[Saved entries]
# # #

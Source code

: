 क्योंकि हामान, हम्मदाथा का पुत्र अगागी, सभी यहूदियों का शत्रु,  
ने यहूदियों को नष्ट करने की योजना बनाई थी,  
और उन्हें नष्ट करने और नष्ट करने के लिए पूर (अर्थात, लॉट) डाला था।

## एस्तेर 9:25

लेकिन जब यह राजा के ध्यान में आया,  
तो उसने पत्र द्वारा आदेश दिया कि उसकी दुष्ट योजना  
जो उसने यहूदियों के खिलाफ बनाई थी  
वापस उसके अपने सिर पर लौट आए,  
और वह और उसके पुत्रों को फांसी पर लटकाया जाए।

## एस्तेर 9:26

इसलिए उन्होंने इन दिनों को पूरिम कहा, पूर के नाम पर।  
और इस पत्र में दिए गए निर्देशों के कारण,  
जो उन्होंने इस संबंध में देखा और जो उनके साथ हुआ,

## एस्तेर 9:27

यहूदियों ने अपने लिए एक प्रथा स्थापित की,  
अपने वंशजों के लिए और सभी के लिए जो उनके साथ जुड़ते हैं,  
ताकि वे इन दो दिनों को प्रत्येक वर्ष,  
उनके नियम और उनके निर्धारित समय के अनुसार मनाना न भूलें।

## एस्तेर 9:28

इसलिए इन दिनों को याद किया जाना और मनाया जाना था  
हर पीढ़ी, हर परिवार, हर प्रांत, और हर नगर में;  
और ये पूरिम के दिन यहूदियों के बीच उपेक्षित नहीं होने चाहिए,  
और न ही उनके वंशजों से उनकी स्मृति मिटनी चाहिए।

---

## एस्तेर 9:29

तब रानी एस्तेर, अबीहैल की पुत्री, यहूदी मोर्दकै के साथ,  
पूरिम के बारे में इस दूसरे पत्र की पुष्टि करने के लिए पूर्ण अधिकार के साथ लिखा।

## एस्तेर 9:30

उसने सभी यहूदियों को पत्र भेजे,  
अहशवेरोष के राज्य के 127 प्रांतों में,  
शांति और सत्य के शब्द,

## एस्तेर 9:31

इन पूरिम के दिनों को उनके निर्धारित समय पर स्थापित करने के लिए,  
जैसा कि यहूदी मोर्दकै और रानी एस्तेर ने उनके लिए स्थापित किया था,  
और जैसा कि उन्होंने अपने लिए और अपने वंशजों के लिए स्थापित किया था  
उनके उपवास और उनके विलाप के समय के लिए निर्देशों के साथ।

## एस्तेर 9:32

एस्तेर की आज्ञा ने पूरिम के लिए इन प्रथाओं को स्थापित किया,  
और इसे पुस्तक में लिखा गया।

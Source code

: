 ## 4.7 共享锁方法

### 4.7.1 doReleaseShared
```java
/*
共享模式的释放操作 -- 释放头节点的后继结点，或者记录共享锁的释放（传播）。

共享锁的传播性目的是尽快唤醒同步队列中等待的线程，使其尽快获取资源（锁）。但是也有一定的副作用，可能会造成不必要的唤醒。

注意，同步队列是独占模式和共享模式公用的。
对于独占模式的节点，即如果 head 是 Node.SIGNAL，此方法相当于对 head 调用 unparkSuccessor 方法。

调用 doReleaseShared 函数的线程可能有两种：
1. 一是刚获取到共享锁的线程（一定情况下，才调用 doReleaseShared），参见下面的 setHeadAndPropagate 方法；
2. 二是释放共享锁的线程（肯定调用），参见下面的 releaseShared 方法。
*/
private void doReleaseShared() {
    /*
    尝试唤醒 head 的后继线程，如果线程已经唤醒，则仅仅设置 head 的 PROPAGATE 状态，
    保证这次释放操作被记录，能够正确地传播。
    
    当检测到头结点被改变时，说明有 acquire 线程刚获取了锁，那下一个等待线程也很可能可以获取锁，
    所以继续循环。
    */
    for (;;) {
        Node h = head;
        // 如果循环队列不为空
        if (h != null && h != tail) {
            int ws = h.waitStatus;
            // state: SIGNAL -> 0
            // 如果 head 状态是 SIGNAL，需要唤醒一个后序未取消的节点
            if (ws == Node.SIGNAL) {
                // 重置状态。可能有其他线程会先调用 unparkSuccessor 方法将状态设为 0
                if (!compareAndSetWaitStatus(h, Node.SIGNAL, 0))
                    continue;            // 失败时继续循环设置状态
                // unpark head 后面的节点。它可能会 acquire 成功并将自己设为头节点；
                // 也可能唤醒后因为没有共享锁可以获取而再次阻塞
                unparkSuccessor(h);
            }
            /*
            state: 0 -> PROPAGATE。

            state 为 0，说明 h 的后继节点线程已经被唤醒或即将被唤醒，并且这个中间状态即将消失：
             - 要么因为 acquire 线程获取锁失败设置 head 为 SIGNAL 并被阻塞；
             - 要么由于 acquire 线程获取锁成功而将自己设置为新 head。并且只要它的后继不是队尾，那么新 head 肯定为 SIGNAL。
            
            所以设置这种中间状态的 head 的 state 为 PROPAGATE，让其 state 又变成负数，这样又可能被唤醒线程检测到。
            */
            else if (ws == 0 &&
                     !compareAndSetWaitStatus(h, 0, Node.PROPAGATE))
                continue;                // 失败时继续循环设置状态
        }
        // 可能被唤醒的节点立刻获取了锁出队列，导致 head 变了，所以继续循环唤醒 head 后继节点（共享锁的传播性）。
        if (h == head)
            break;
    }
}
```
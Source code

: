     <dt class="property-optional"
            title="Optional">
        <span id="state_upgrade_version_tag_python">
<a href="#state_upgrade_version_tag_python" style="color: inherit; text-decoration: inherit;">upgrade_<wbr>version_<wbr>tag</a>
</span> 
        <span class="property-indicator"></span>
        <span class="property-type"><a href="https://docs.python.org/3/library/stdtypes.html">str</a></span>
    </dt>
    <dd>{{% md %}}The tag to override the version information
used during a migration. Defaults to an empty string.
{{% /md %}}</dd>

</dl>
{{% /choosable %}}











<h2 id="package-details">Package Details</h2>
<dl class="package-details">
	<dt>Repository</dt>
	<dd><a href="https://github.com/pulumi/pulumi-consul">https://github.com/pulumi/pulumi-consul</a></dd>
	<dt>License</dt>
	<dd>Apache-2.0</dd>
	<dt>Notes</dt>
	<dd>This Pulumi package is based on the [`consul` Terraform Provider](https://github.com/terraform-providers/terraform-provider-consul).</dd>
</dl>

# # #

→ **DESCRIPTION OF THE TASK**
Exact reproduction of every entry is needed.

→ **ANSWER SPACE**
Source code

: क्योंकि हामान, हम्मदाथा का पुत्र अगागी, सभी यहूदियों का शत्रु,  
ने यहूदियों को नष्ट करने की योजना बनाई थी,  
और उन्हें नष्ट करने और नष्ट करने के लिए पूर (अर्थात, लॉट) डाला था।

## एस्तेर 9:25

लेकिन जब यह राजा के ध्यान में आया,  
तो उसने पत्र द्वारा आदेश दिया कि उसकी दुष्ट योजना  
जो उसने यहूदियों के खिलाफ बनाई थी  
वापस उसके अपने सिर पर लौट आए,  
और वह और उसके पुत्रों को फांसी पर लटकाया जाए।

## एस्तेर 9:26

इसलिए उन्होंने इन दिनों को पूरिम कहा, पूर के नाम पर।  
और इस पत्र में दिए गए निर्देशों के कारण,  
जो उन्होंने इस संबंध में देखा और जो उनके साथ हुआ,

## एस्तेर 9:27

यहूदियों ने अपने लिए एक प्रथा स्थापित की,  
अपने वंशजों के लिए और सभी के लिए जो उनके साथ जुड़ते हैं,  
ताकि वे इन दो दिनों को प्रत्येक वर्ष,  
उनके नियम और उनके निर्धारित समय के अनुसार मनाना न भूलें।

## एस्तेर 9:28

इसलिए इन दिनों को याद किया जाना और मनाया जाना था  
हर पीढ़ी, हर परिवार, हर प्रांत, और हर नगर में;  
और ये पूरिम के दिन यहूदियों के बीच उपेक्षित नहीं होने चाहिए,  
और न ही उनके वंशजों से उनकी स्मृति मिटनी चाहिए।

---

## एस्तेर 9:29

तब रानी एस्तेर, अबीहैल की पुत्री, यहूदी मोर्दकै के साथ,  
पूरिम के बारे में इस दूसरे पत्र की पुष्टि करने के लिए पूर्ण अधिकार के साथ लिखा।

## एस्तेर 9:30

उसने सभी यहूदियों को पत्र भेजे,  
अहशवेरोष के राज्य के 127 प्रांतों में,  
शांति और सत्य के शब्द,

## एस्तेर 9:31

इन पूरिम के दिनों को उनके निर्धारित समय पर स्थापित करने के लिए,  
जैसा कि यहूदी मोर्दकै और रानी एस्तेर ने उनके लिए स्थापित किया था,  
और जैसा कि उन्होंने अपने लिए और अपने वंशजों के लिए स्थापित किया था  
उनके उपवास और उनके विलाप के समय के लिए निर्देशों के साथ।

## एस्तेर 9:32

एस्तेर की आज्ञा ने पूरिम के लिए इन प्रथाओं को स्थापित किया,  
और इसे पुस्तक में लिखा गया।

Source code

: ## 4.7 共享锁方法

### 4.7.1 doReleaseShared
```java
/*
共享模式的释放操作 -- 释放头节点的后继结点，或者记录共享锁的释放（传播）。

共享锁的传播性目的是尽快唤醒同步队列中等待的线程，使其尽快获取资源（锁）。但是也有一定的副作用，可能会造成不必要的唤醒。

注意，同步队列是独占模式和共享模式公用的。
对于独占模式的节点，即如果 head 是 Node.SIGNAL，此方法相当于对 head 调用 unparkSuccessor 方法。

调用 doReleaseShared 函数的线程可能有两种：
1. 一是刚获取到共享锁的线程（一定情况下，才调用 doReleaseShared），参见下面的 setHeadAndPropagate 方法；
2. 二是释放共享锁的线程（肯定调用），参见下面的 releaseShared 方法。
*/
private void doReleaseShared() {
    /*
    尝试唤醒 head 的后继线程，如果线程已经唤醒，则仅仅设置 head 的 PROPAGATE 状态，
    保证这次释放操作被记录，能够正确地传播。
    
    当检测到头结点被改变时，说明有 acquire 线程刚获取了锁，那下一个等待线程也很可能可以获取锁，
    所以继续循环。
    */
    for (;;) {
        Node h = head;
        // 如果循环队列不为空
        if (h != null && h != tail) {
            int ws = h.waitStatus;
            // state: SIGNAL -> 0
            // 如果 head 状态是 SIGNAL，需要唤醒一个后序未取消的节点
            if (ws == Node.SIGNAL) {
                // 重置状态。可能有其他线程会先调用 unparkSuccessor 方法将状态设为 0
                if (!compareAndSetWaitStatus(h, Node.SIGNAL, 0))
                    continue;            // 失败时继续循环设置状态
                // unpark head 后面的节点。它可能会 acquire 成功并将自己设为头节点；
                // 也可能唤醒后因为没有共享锁可以获取而再次阻塞
                unparkSuccessor(h);
            }
            /*
            state: 0 -> PROPAGATE。

            state 为 0，说明 h 的后继节点线程已经被唤醒或即将被唤醒，并且这个中间状态即将消失：
             - 要么因为 acquire 线程获取锁失败设置 head 为 SIGNAL 并被阻塞；
             - 要么由于 acquire 线程获取锁成功而将自己设置为新 head。并且只要它的后继不是队尾，那么新 head 肯定为 SIGNAL。
            
            所以设置这种中间状态的 head 的 state 为 PROPAGATE，让其 state 又变成负数，这样又可能被唤醒线程检测到。
            */
            else if (ws == 0 &&
                     !compareAndSetWaitStatus(h, 0, Node.PROPAGATE))
                continue;                // 失败时继续循环设置状态
        }
        // 可能被唤醒的节点立刻获取了锁出队列，导致 head 变了，所以继续循环唤醒 head 后继节点（共享锁的传播性）。
        if (h == head)
            break;
    }
}
```
Source code

:     <dt class="property-optional"
            title="Optional">
        <span id="state_upgrade_version_tag_python">
<a href="#state_upgrade_version_tag_python" style="color: inherit; text-decoration: inherit;">upgrade_<wbr>version_<wbr>tag</a>
</span> 
        <span class="property-indicator"></span>
        <span class="property-type"><a href="https://docs.python.org/3/library/stdtypes.html">str</a></span>
    </dt>
    <dd>{{% md %}}The tag to override the version information
used during a migration. Defaults to an empty string.
{{% /md %}}</dd>

</dl>
{{% /choosable %}}











<h2 id="package-details">Package Details</h2>
<dl class="package-details">
	<dt>Repository</dt>
	<dd><a href="https://github.com/pulumi/pulumi-consul">https://github.com/pulumi/pulumi-consul</a></dd>
	<dt>License</dt>
	<dd>Apache-2.0</dd>
	<dt>Notes</dt>
	<dd>This Pulumi package is based on the [`consul` Terraform Provider](https://github.com/terraform-providers/terraform-provider-consul).</dd>
</dl>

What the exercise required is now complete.